Plain-text document sources
##############################
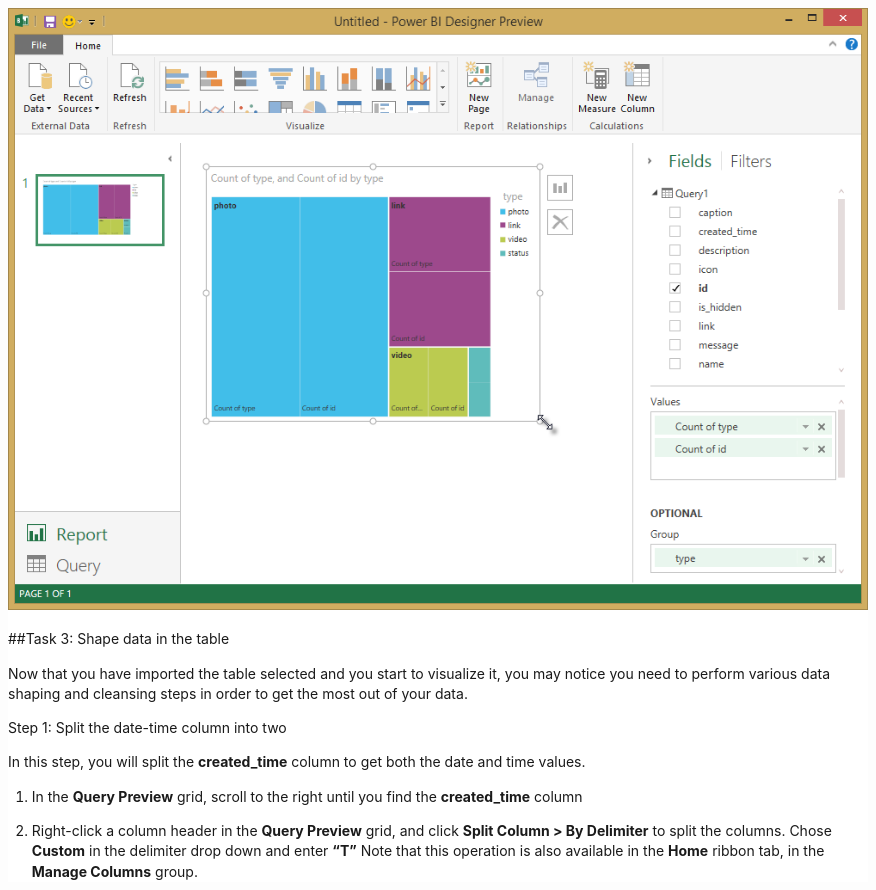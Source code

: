 ![](media/powerbi-designer-tutorial-facebook-analytics/FBDesigner5.png)

##Task 3: Shape data in the table

Now that you have imported the table selected and you start to visualize it, you may notice you need to perform various data shaping and cleansing steps in order to get the most out of your data.

Step 1: Split the date-time column into two

In this step, you will split the **created\_time** column to get both the date and time values. 

1.  In the **Query Preview** grid, scroll to the right until you find the **created\_time** column

2.  Right-click a column header in the **Query Preview** grid, and click **Split Column \> By Delimiter** to split the columns. Chose **Custom** in the delimiter drop down and enter **“T”** Note that this operation is also available in the **Home** ribbon tab, in the **Manage Columns** group.
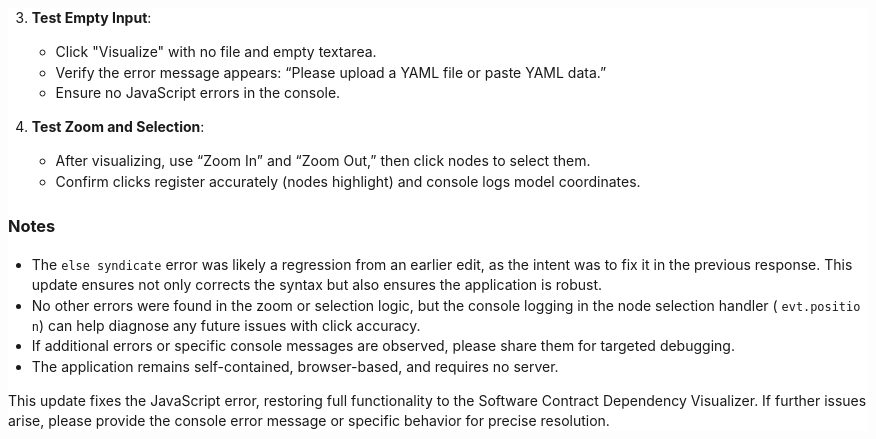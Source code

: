 3. **Test Empty Input**:
    - Click "Visualize" with no file and empty textarea.
    - Verify the error message appears: “Please upload a YAML file or paste YAML data.”
    - Ensure no JavaScript errors in the console.

4. **Test Zoom and Selection**:
    - After visualizing, use “Zoom In” and “Zoom Out,” then click nodes to select them.
    - Confirm clicks register accurately (nodes highlight) and console logs model coordinates.

### Notes

- The `else syndicate` error was likely a regression from an earlier edit, as the intent was to fix it in the previous
  response. This update ensures not only corrects the syntax but also ensures the application is robust.
- No other errors were found in the zoom or selection logic, but the console logging in the node selection handler (
  `evt.position`) can help diagnose any future issues with click accuracy.
- If additional errors or specific console messages are observed, please share them for targeted debugging.
- The application remains self-contained, browser-based, and requires no server.

This update fixes the JavaScript error, restoring full functionality to the Software Contract Dependency Visualizer. If
further issues arise, please provide the console error message or specific behavior for precise resolution.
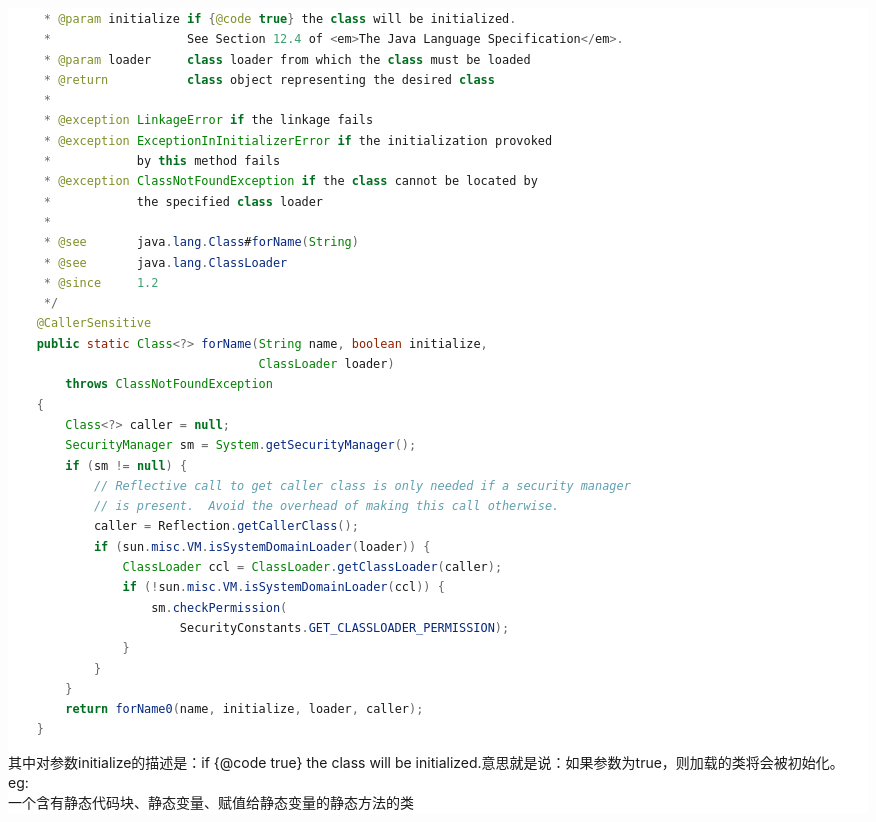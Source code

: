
 ```java
     * @param initialize if {@code true} the class will be initialized.
     *                   See Section 12.4 of <em>The Java Language Specification</em>.
     * @param loader     class loader from which the class must be loaded
     * @return           class object representing the desired class
     *
     * @exception LinkageError if the linkage fails
     * @exception ExceptionInInitializerError if the initialization provoked
     *            by this method fails
     * @exception ClassNotFoundException if the class cannot be located by
     *            the specified class loader
     *
     * @see       java.lang.Class#forName(String)
     * @see       java.lang.ClassLoader
     * @since     1.2
     */
    @CallerSensitive
    public static Class<?> forName(String name, boolean initialize,
                                   ClassLoader loader)
        throws ClassNotFoundException
    {
        Class<?> caller = null;
        SecurityManager sm = System.getSecurityManager();
        if (sm != null) {
            // Reflective call to get caller class is only needed if a security manager
            // is present.  Avoid the overhead of making this call otherwise.
            caller = Reflection.getCallerClass();
            if (sun.misc.VM.isSystemDomainLoader(loader)) {
                ClassLoader ccl = ClassLoader.getClassLoader(caller);
                if (!sun.misc.VM.isSystemDomainLoader(ccl)) {
                    sm.checkPermission(
                        SecurityConstants.GET_CLASSLOADER_PERMISSION);
                }
            }
        }
        return forName0(name, initialize, loader, caller);
    }
```
其中对参数initialize的描述是：if {@code true} the class will be initialized.意思就是说：如果参数为true，则加载的类将会被初始化。  
eg:  
一个含有静态代码块、静态变量、赋值给静态变量的静态方法的类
##############################
EXERCISE DIRECTIONS — Starting at the first line of the records above, set down each line exactly through the one that holds "- Verify the". Omit pictures.

RESULT OF THIS EXERCISE —
Source code

: ![](media/powerbi-designer-tutorial-facebook-analytics/FBDesigner5.png)

##Task 3: Shape data in the table

Now that you have imported the table selected and you start to visualize it, you may notice you need to perform various data shaping and cleansing steps in order to get the most out of your data.

Step 1: Split the date-time column into two

In this step, you will split the **created\_time** column to get both the date and time values. 

1.  In the **Query Preview** grid, scroll to the right until you find the **created\_time** column

2.  Right-click a column header in the **Query Preview** grid, and click **Split Column \> By Delimiter** to split the columns. Chose **Custom** in the delimiter drop down and enter **“T”** Note that this operation is also available in the **Home** ribbon tab, in the **Manage Columns** group.
Source code

: 3. **Test Empty Input**:
    - Click "Visualize" with no file and empty textarea.
    - Verify the error message appears: “Please upload a YAML file or paste YAML data.”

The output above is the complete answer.